> What to work on
Write an exact copy of the entries below that leaves out all pictures.

> Items from a dataset

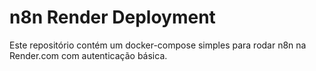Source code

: # n8n Render Deployment

Este repositório contém um docker-compose simples para rodar n8n na Render.com com autenticação básica.
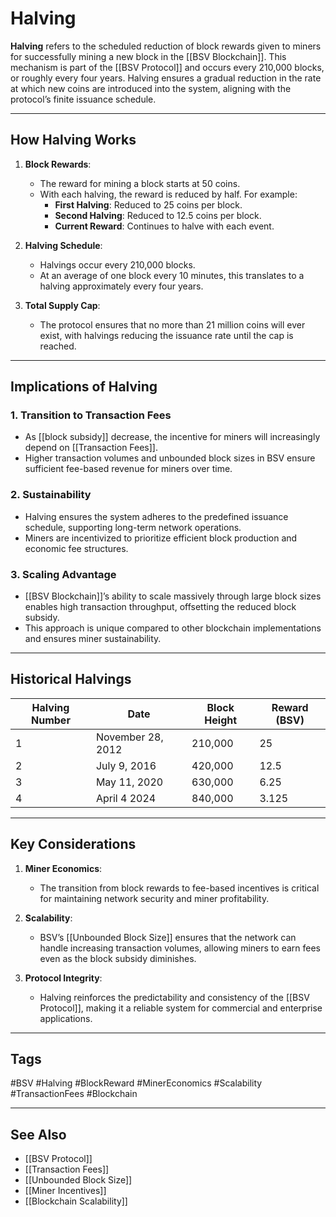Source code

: # Halving

**Halving** refers to the scheduled reduction of block rewards given to miners for successfully mining a new block in the [[BSV Blockchain]]. This mechanism is part of the [[BSV Protocol]] and occurs every 210,000 blocks, or roughly every four years. Halving ensures a gradual reduction in the rate at which new coins are introduced into the system, aligning with the protocol’s finite issuance schedule.

---

## How Halving Works

1. **Block Rewards**:
   - The reward for mining a block starts at 50 coins.
   - With each halving, the reward is reduced by half. For example:
     - **First Halving**: Reduced to 25 coins per block.
     - **Second Halving**: Reduced to 12.5 coins per block.
     - **Current Reward**: Continues to halve with each event.

2. **Halving Schedule**:
   - Halvings occur every 210,000 blocks.
   - At an average of one block every 10 minutes, this translates to a halving approximately every four years.

3. **Total Supply Cap**:
   - The protocol ensures that no more than 21 million coins will ever exist, with halvings reducing the issuance rate until the cap is reached.

---

## Implications of Halving

### 1. **Transition to Transaction Fees**
   - As [[block subsidy]] decrease, the incentive for miners will increasingly depend on [[Transaction Fees]].
   - Higher transaction volumes and unbounded block sizes in BSV ensure sufficient fee-based revenue for miners over time.

### 2. **Sustainability**
   - Halving ensures the system adheres to the predefined issuance schedule, supporting long-term network operations.
   - Miners are incentivized to prioritize efficient block production and economic fee structures.

### 3. **Scaling Advantage**
   - [[BSV Blockchain]]’s ability to scale massively through large block sizes enables high transaction throughput, offsetting the reduced block subsidy.
   - This approach is unique compared to other blockchain implementations and ensures miner sustainability.

---

## Historical Halvings

| **Halving Number** | **Date**          | **Block Height** | **Reward (BSV)** |
| ------------------ | ----------------- | ---------------- | ---------------- |
| 1                  | November 28, 2012 | 210,000          | 25               |
| 2                  | July 9, 2016      | 420,000          | 12.5             |
| 3                  | May 11, 2020      | 630,000          | 6.25             |
| 4                  | April 4 2024      | 840,000          | 3.125            |

---

## Key Considerations

1. **Miner Economics**:
   - The transition from block rewards to fee-based incentives is critical for maintaining network security and miner profitability.

2. **Scalability**:
   - BSV’s [[Unbounded Block Size]] ensures that the network can handle increasing transaction volumes, allowing miners to earn fees even as the block subsidy diminishes.

3. **Protocol Integrity**:
   - Halving reinforces the predictability and consistency of the [[BSV Protocol]], making it a reliable system for commercial and enterprise applications.

---

## Tags

#BSV #Halving #BlockReward #MinerEconomics #Scalability #TransactionFees #Blockchain

---

## See Also

- [[BSV Protocol]]
- [[Transaction Fees]]
- [[Unbounded Block Size]]
- [[Miner Incentives]]
- [[Blockchain Scalability]]
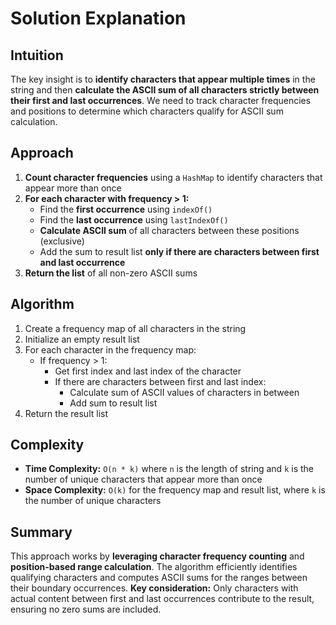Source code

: 
# Solution Explanation

## Intuition
The key insight is to **identify characters that appear multiple times** in the string and then **calculate the ASCII sum of all characters strictly between their first and last occurrences**. We need to track character frequencies and positions to determine which characters qualify for ASCII sum calculation.

## Approach
1. **Count character frequencies** using a `HashMap` to identify characters that appear more than once
2. **For each character with frequency > 1:**
   - Find the **first occurrence** using `indexOf()`
   - Find the **last occurrence** using `lastIndexOf()`
   - **Calculate ASCII sum** of all characters between these positions (exclusive)
   - Add the sum to result list **only if there are characters between first and last occurrence**
3. **Return the list** of all non-zero ASCII sums

## Algorithm
1. Create a frequency map of all characters in the string
2. Initialize an empty result list
3. For each character in the frequency map:
   - If frequency > 1:
     - Get first index and last index of the character
     - If there are characters between first and last index:
       - Calculate sum of ASCII values of characters in between
       - Add sum to result list
4. Return the result list

## Complexity
- **Time Complexity:** `O(n * k)` where `n` is the length of string and `k` is the number of unique characters that appear more than once
- **Space Complexity:** `O(k)` for the frequency map and result list, where `k` is the number of unique characters

## Summary
This approach works by **leveraging character frequency counting** and **position-based range calculation**. The algorithm efficiently identifies qualifying characters and computes ASCII sums for the ranges between their boundary occurrences. **Key consideration:** Only characters with actual content between first and last occurrences contribute to the result, ensuring no zero sums are included.

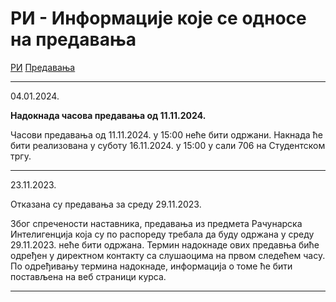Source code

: # РИ - Информације које се односе на предавања

[РИ](../../README.md) [Предавања](../README.md)

---

04.01.2024.

**Надокнада часова предавања од 11.11.2024.**

Часови предавања од 11.11.2024. у 15:00 неће бити одржани. Накнада ће бити реализована у суботу 16.11.2024. у 15:00 у сали 706 на Студентском тргу.

---

23.11.2023.

Отказана су предавања за среду 29.11.2023.

Због спречености наставника, предавања из предмета Рачунарска Интелигенција која су по распореду требала да буду одржана у среду 29.11.2023. неће бити одржана. Термин надокнаде ових предавња биће одређен у директном контакту са слушаоцима на првом следећем часу. По одређивању термина надокнаде, информација о томе ће бити постављена на веб страници курса.

---
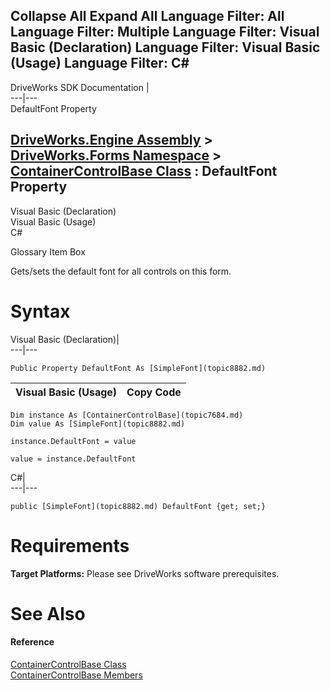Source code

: Collapse All Expand All Language Filter: All  Language Filter: Multiple  Language Filter: Visual Basic (Declaration) Language Filter: Visual Basic (Usage) Language Filter: C#  
---  
DriveWorks SDK Documentation  |   
---|---  
DefaultFont Property   
  
[DriveWorks.Engine Assembly](topic2156.md) > [DriveWorks.Forms Namespace](topic7266.md) > [ContainerControlBase Class](topic7684.md) : DefaultFont Property  
---  
  
Visual Basic (Declaration)    
Visual Basic (Usage)    
C# 

Glossary Item Box

Gets/sets the default font for all controls on this form. 

# Syntax

Visual Basic (Declaration)|   
---|---  
      
    
    Public Property DefaultFont As [SimpleFont](topic8882.md)  
  
Visual Basic (Usage)| Copy Code  
---|---  
      
    
    Dim instance As [ContainerControlBase](topic7684.md)
    Dim value As [SimpleFont](topic8882.md)
     
    instance.DefaultFont = value
     
    value = instance.DefaultFont  
  
C#|   
---|---  
      
    
    public [SimpleFont](topic8882.md) DefaultFont {get; set;}  
  
# Requirements

**Target Platforms:** Please see DriveWorks software prerequisites.

# See Also

#### Reference

[ContainerControlBase Class](topic7684.md)   
[ContainerControlBase Members](topic7685.md)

> Your response
Source code

: # n8n Render Deployment

Este repositório contém um docker-compose simples para rodar n8n na Render.com com autenticação básica.
Source code

: # Halving

**Halving** refers to the scheduled reduction of block rewards given to miners for successfully mining a new block in the [[BSV Blockchain]]. This mechanism is part of the [[BSV Protocol]] and occurs every 210,000 blocks, or roughly every four years. Halving ensures a gradual reduction in the rate at which new coins are introduced into the system, aligning with the protocol’s finite issuance schedule.

---

## How Halving Works

1. **Block Rewards**:
   - The reward for mining a block starts at 50 coins.
   - With each halving, the reward is reduced by half. For example:
     - **First Halving**: Reduced to 25 coins per block.
     - **Second Halving**: Reduced to 12.5 coins per block.
     - **Current Reward**: Continues to halve with each event.

2. **Halving Schedule**:
   - Halvings occur every 210,000 blocks.
   - At an average of one block every 10 minutes, this translates to a halving approximately every four years.

3. **Total Supply Cap**:
   - The protocol ensures that no more than 21 million coins will ever exist, with halvings reducing the issuance rate until the cap is reached.

---

## Implications of Halving

### 1. **Transition to Transaction Fees**
   - As [[block subsidy]] decrease, the incentive for miners will increasingly depend on [[Transaction Fees]].
   - Higher transaction volumes and unbounded block sizes in BSV ensure sufficient fee-based revenue for miners over time.

### 2. **Sustainability**
   - Halving ensures the system adheres to the predefined issuance schedule, supporting long-term network operations.
   - Miners are incentivized to prioritize efficient block production and economic fee structures.

### 3. **Scaling Advantage**
   - [[BSV Blockchain]]’s ability to scale massively through large block sizes enables high transaction throughput, offsetting the reduced block subsidy.
   - This approach is unique compared to other blockchain implementations and ensures miner sustainability.

---

## Historical Halvings

| **Halving Number** | **Date**          | **Block Height** | **Reward (BSV)** |
| ------------------ | ----------------- | ---------------- | ---------------- |
| 1                  | November 28, 2012 | 210,000          | 25               |
| 2                  | July 9, 2016      | 420,000          | 12.5             |
| 3                  | May 11, 2020      | 630,000          | 6.25             |
| 4                  | April 4 2024      | 840,000          | 3.125            |

---

## Key Considerations

1. **Miner Economics**:
   - The transition from block rewards to fee-based incentives is critical for maintaining network security and miner profitability.

2. **Scalability**:
   - BSV’s [[Unbounded Block Size]] ensures that the network can handle increasing transaction volumes, allowing miners to earn fees even as the block subsidy diminishes.

3. **Protocol Integrity**:
   - Halving reinforces the predictability and consistency of the [[BSV Protocol]], making it a reliable system for commercial and enterprise applications.

---

## Tags

#BSV #Halving #BlockReward #MinerEconomics #Scalability #TransactionFees #Blockchain

---

## See Also

- [[BSV Protocol]]
- [[Transaction Fees]]
- [[Unbounded Block Size]]
- [[Miner Incentives]]
- [[Blockchain Scalability]]
Source code

: 
# Solution Explanation

## Intuition
The key insight is to **identify characters that appear multiple times** in the string and then **calculate the ASCII sum of all characters strictly between their first and last occurrences**. We need to track character frequencies and positions to determine which characters qualify for ASCII sum calculation.

## Approach
1. **Count character frequencies** using a `HashMap` to identify characters that appear more than once
2. **For each character with frequency > 1:**
   - Find the **first occurrence** using `indexOf()`
   - Find the **last occurrence** using `lastIndexOf()`
   - **Calculate ASCII sum** of all characters between these positions (exclusive)
   - Add the sum to result list **only if there are characters between first and last occurrence**
3. **Return the list** of all non-zero ASCII sums

## Algorithm
1. Create a frequency map of all characters in the string
2. Initialize an empty result list
3. For each character in the frequency map:
   - If frequency > 1:
     - Get first index and last index of the character
     - If there are characters between first and last index:
       - Calculate sum of ASCII values of characters in between
       - Add sum to result list
4. Return the result list

## Complexity
- **Time Complexity:** `O(n * k)` where `n` is the length of string and `k` is the number of unique characters that appear more than once
- **Space Complexity:** `O(k)` for the frequency map and result list, where `k` is the number of unique characters

## Summary
This approach works by **leveraging character frequency counting** and **position-based range calculation**. The algorithm efficiently identifies qualifying characters and computes ASCII sums for the ranges between their boundary occurrences. **Key consideration:** Only characters with actual content between first and last occurrences contribute to the result, ensuring no zero sums are included.

Source code

: # РИ - Информације које се односе на предавања

[РИ](../../README.md) [Предавања](../README.md)

---

04.01.2024.

**Надокнада часова предавања од 11.11.2024.**

Часови предавања од 11.11.2024. у 15:00 неће бити одржани. Накнада ће бити реализована у суботу 16.11.2024. у 15:00 у сали 706 на Студентском тргу.

---

23.11.2023.

Отказана су предавања за среду 29.11.2023.

Због спречености наставника, предавања из предмета Рачунарска Интелигенција која су по распореду требала да буду одржана у среду 29.11.2023. неће бити одржана. Термин надокнаде ових предавња биће одређен у директном контакту са слушаоцима на првом следећем часу. По одређивању термина надокнаде, информација о томе ће бити постављена на веб страници курса.

---
Source code

: Collapse All Expand All Language Filter: All  Language Filter: Multiple  Language Filter: Visual Basic (Declaration) Language Filter: Visual Basic (Usage) Language Filter: C#  
---  
DriveWorks SDK Documentation  |   
---|---  
DefaultFont Property   
  
[DriveWorks.Engine Assembly](topic2156.md) > [DriveWorks.Forms Namespace](topic7266.md) > [ContainerControlBase Class](topic7684.md) : DefaultFont Property  
---  
  
Visual Basic (Declaration)    
Visual Basic (Usage)    
C# 

Glossary Item Box

Gets/sets the default font for all controls on this form. 

# Syntax

Visual Basic (Declaration)|   
---|---  
      
    
    Public Property DefaultFont As [SimpleFont](topic8882.md)  
  
Visual Basic (Usage)| Copy Code  
---|---  
      
    
    Dim instance As [ContainerControlBase](topic7684.md)
    Dim value As [SimpleFont](topic8882.md)
     
    instance.DefaultFont = value
     
    value = instance.DefaultFont  
  
C#|   
---|---  
      
    
    public [SimpleFont](topic8882.md) DefaultFont {get; set;}  
  
# Requirements

**Target Platforms:** Please see DriveWorks software prerequisites.

# See Also

#### Reference

[ContainerControlBase Class](topic7684.md)   
[ContainerControlBase Members](topic7685.md)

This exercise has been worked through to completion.